After Smith told Jones the show was named after his rap alter-ego, he said the legendary producer responded, “‘Let me get this straight. You want these people to work 16 or 18 hours a day so you can realize your dreams, and this is the food you think they should eat.’ He said, ‘I don’t care if it’s not in a budget. You pay for it out of your own pocket.’
“And he said something to me that became the absolute center of how I wanted to have my career, how I wanted to live my life,” Smith added. “He looked right in my face and said, ‘It is your job to take care of these people.’ And I’ve done everything I can through my career to try to live up to Quincy’s demand.”
Christopher Polk for Variety
While presenting Best Documentary at the Oscars in 2021, Rock joked that Pinkett Smith, who attended the ceremony with her head shaved due to her alopecia, looked like she couldn’t wait for a sequel to G.I. Jane. (In the 1997 movie, star Demi Moore appeared with her head shaved.) In response to the barb, Smith shouted profanities at Rock from the audience before walking up and hitting the comic in the face. The “slap,” as it became immediately known, had wide-reaching ramifications: Smith was barred from attending the Academy Awards or other Oscar events for 10 years (he can return to the Oscars in 2031). While Smith was defiant in his Best Actor acceptance speech shortly after the slap, he apologized several times – including during an interview with Grammys host Trevor Noah.

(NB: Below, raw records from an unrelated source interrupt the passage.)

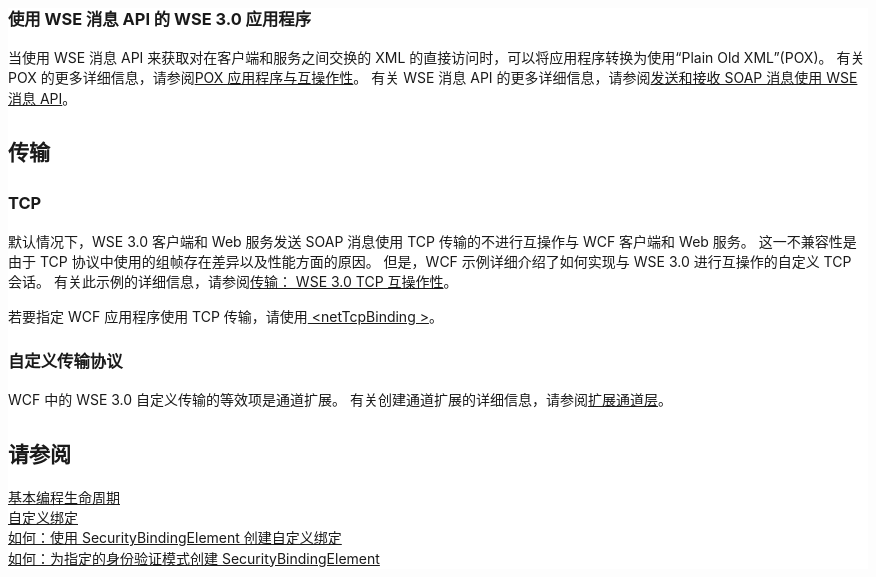 ### <a name="wse-30-applications-that-use-the-wse-messaging-api"></a>使用 WSE 消息 API 的 WSE 3.0 应用程序  
 当使用 WSE 消息 API 来获取对在客户端和服务之间交换的 XML 的直接访问时，可以将应用程序转换为使用“Plain Old XML”(POX)。 有关 POX 的更多详细信息，请参阅[POX 应用程序与互操作性](../../../../docs/framework/wcf/feature-details/interoperability-with-pox-applications.md)。 有关 WSE 消息 API 的更多详细信息，请参阅[发送和接收 SOAP 消息使用 WSE 消息 API](https://go.microsoft.com/fwlink/?LinkID=73755)。  
  
## <a name="transports"></a>传输  
  
### <a name="tcp"></a>TCP  
 默认情况下，WSE 3.0 客户端和 Web 服务发送 SOAP 消息使用 TCP 传输的不进行互操作与 WCF 客户端和 Web 服务。 这一不兼容性是由于 TCP 协议中使用的组帧存在差异以及性能方面的原因。 但是，WCF 示例详细介绍了如何实现与 WSE 3.0 进行互操作的自定义 TCP 会话。 有关此示例的详细信息，请参阅[传输： WSE 3.0 TCP 互操作性](../../../../docs/framework/wcf/samples/transport-wse-3-0-tcp-interoperability.md)。  
  
 若要指定 WCF 应用程序使用 TCP 传输，请使用[ \<netTcpBinding >](../../../../docs/framework/configure-apps/file-schema/wcf/nettcpbinding.md)。  
  
### <a name="custom-transport"></a>自定义传输协议  
 WCF 中的 WSE 3.0 自定义传输的等效项是通道扩展。 有关创建通道扩展的详细信息，请参阅[扩展通道层](../../../../docs/framework/wcf/extending/extending-the-channel-layer.md)。  
  
## <a name="see-also"></a>请参阅  
 [基本编程生命周期](../../../../docs/framework/wcf/basic-programming-lifecycle.md)  
 [自定义绑定](../../../../docs/framework/wcf/extending/custom-bindings.md)  
 [如何：使用 SecurityBindingElement 创建自定义绑定](../../../../docs/framework/wcf/feature-details/how-to-create-a-custom-binding-using-the-securitybindingelement.md)  
 [如何：为指定的身份验证模式创建 SecurityBindingElement](../../../../docs/framework/wcf/feature-details/how-to-create-a-securitybindingelement-for-a-specified-authentication-mode.md)
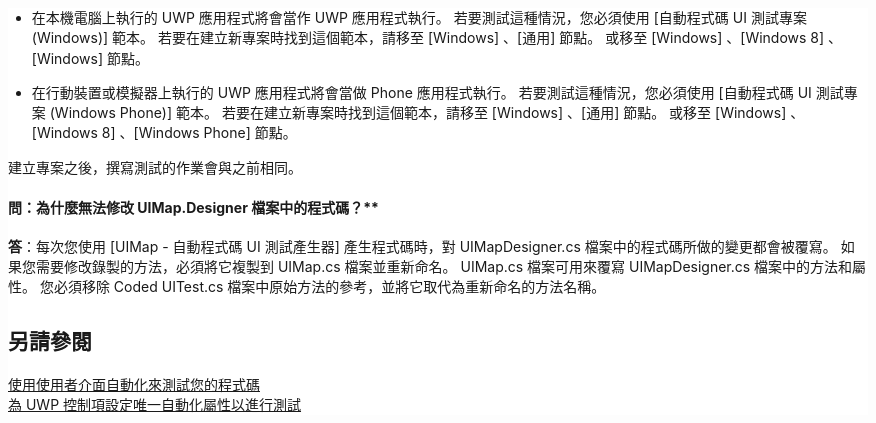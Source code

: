- 在本機電腦上執行的 UWP 應用程式將會當作 UWP 應用程式執行。 若要測試這種情況，您必須使用 [自動程式碼 UI 測試專案 (Windows)]  範本。 若要在建立新專案時找到這個範本，請移至 [Windows] 、[通用]  節點。 或移至 [Windows] 、[Windows 8] 、[Windows]  節點。  
  
- 在行動裝置或模擬器上執行的 UWP 應用程式將會當做 Phone 應用程式執行。 若要測試這種情況，您必須使用 [自動程式碼 UI 測試專案 (Windows Phone)]  範本。 若要在建立新專案時找到這個範本，請移至 [Windows] 、[通用]  節點。 或移至 [Windows] 、[Windows 8] 、[Windows Phone]  節點。  
  
建立專案之後，撰寫測試的作業會與之前相同。  
  
#### <a name="q-why-cant-i-modify-the-code-in-the-uimapdesigner-file"></a>問：為什麼無法修改 UIMap.Designer 檔案中的程式碼？**  
  
**答**：每次您使用 [UIMap - 自動程式碼 UI 測試產生器] 產生程式碼時，對 UIMapDesigner.cs 檔案中的程式碼所做的變更都會被覆寫。 如果您需要修改錄製的方法，必須將它複製到 UIMap.cs 檔案並重新命名。 UIMap.cs 檔案可用來覆寫 UIMapDesigner.cs 檔案中的方法和屬性。 您必須移除 Coded UITest.cs 檔案中原始方法的參考，並將它取代為重新命名的方法名稱。  
  
## <a name="see-also"></a>另請參閱  
 [使用使用者介面自動化來測試您的程式碼](../test/use-ui-automation-to-test-your-code.md)   
 [為 UWP 控制項設定唯一自動化屬性以進行測試](../test/set-a-unique-automation-property-for-windows-store-controls-for-testing.md)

“That was a horrific night, as you can imagine,” Smith said to Noah in 2022 while promoting the slavery drama Emancipation on The Daily Show. “There’s many nuances and complexities to it, you know. But at the end of the day, I lost it, you know?”
Asked by Noah if he had learned anything following the incident and its fallout, Smith said, “I guess what I would say is you just never know what somebody is going through. … I was going through something that night, you know? Not that that justifies my behavior at all, I would just say you’re asking what did I learn. It’s that we just got to be nice to each other, man. It’s hard. I guess the thing that was most painful for me is I took my hard and made it hard for other people. I understood the idea when they say hurt people hurt people.”
He later as an explanation, “It was a lot of things. It was the little boy that watched his father beat up his mother, you know? All of that just bubbled up in that moment. That is not who I want to be.”
Months later, Rock broke his silence on the slap, making the incident the cornerstone of his Netflix comedy special Selective Outrage. “I love Will Smith my whole life…. He’s made some great movies. I have rooted for Will Smith my whole life. I root for this motherf–ker, okay? And now I watch Emancipation just to see him get whooped,” Rock said.